It's hard to know what is causing performance issues without seeing more code. Here's a few educated guesses:

- One thing that can make a big difference to performance is the location of the data you're dealing with in memory. A contiguous array of objects is usually much quicker than an array of pointers to objects. I think in C# to do that you need the items in the array to be structs instead of classes. This type of issue can also make performance vary randomly depending on how lucky you are with where the allocator puts the data.

- Floating point maths can have a few hidden performance issues. Firstly if the data ends up with denormalized / NaN / Inf values the CPU will process them much slower than other values (IIRC over 10x slower in some cases). Secondly as reordering floating point operations affects the result the compiler will normally avoid it. As an example try these alternate lines:

float corners = (corner1 + corner2 + corner3 + corner4) * 0.25F;
float corners = ((corner1 + corner2) + (corner3 + corner4)) * 0.25F;

The results should be very similar, but performance may not be. The second version reduces the dependency chain by one.

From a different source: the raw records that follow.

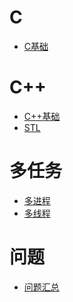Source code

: 

C
===

- [C基础](https://github.com/Amdeo/NoteBook/blob/master/C%20C%2B%2B/C%E5%9F%BA%E7%A1%80.md)

C++
===

- [C++基础](https://github.com/Amdeo/NoteBook/blob/master/C%20C%2B%2B/C%2B%2B%E5%9F%BA%E7%A1%80.md)
- [STL](https://github.com/Amdeo/NoteBook/blob/master/C%20C%2B%2B/STL.md)

多任务
===

- [多进程](https://github.com/Amdeo/NoteBook/blob/master/C%20C%2B%2B/%E5%A4%9A%E8%BF%9B%E7%A8%8B.md)
- [多线程](https://github.com/Amdeo/NoteBook/blob/master/C%20C%2B%2B/%E5%A4%9A%E7%BA%BF%E7%A8%8B.md)

问题
===

- [问题汇总](https://github.com/Amdeo/NoteBook/blob/master/C%20C%2B%2B/%E9%97%AE%E9%A2%98.md)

- Also note that in C# running the program via the debugger will normally disable all optimizations. You need to test a release build outside of the debugger.

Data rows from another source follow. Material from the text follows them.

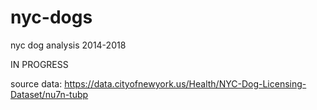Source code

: # nyc-dogs
nyc dog analysis 2014-2018

IN PROGRESS

source data: https://data.cityofnewyork.us/Health/NYC-Dog-Licensing-Dataset/nu7n-tubp
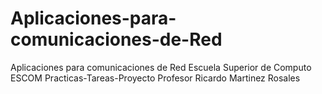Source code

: # Aplicaciones-para-comunicaciones-de-Red
Aplicaciones para comunicaciones de Red
Escuela Superior de Computo ESCOM
Practicas-Tareas-Proyecto
Profesor Ricardo Martinez Rosales
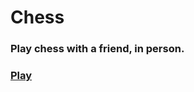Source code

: # Chess

### Play chess with a friend, in person.
### [**Play**](https://santiago-r.github.io/chess/chess.html)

Need to fix up the code before I post it. I've been focusing on getting it as fast as possible as a coding exercise.

1) And I'm using an array of pointers to an array. Thanks; worth testing. My naive "multi-dimensional" array speed tests may well not have shown that - (x + (y * width)) indexed single array, "single initialization" multidimensional array [ , ] and array of arrays.

2) It's an array of floats, so the allocation should be good, aside from the "array of pointers" thing.

3a) *Looks up denormalized float values* Hmm...Any tips on preventing that?
3b) Thanks, will try that. And there's several other places I could put brackets.

4) Learned that a while back, thanks. :)

[quote name='Narf the Mouse' timestamp='1333579661' post='4928321']
Consistently confirmed: After compiling the program, explorer.exe hits 50% CPU and stays there for about a minute.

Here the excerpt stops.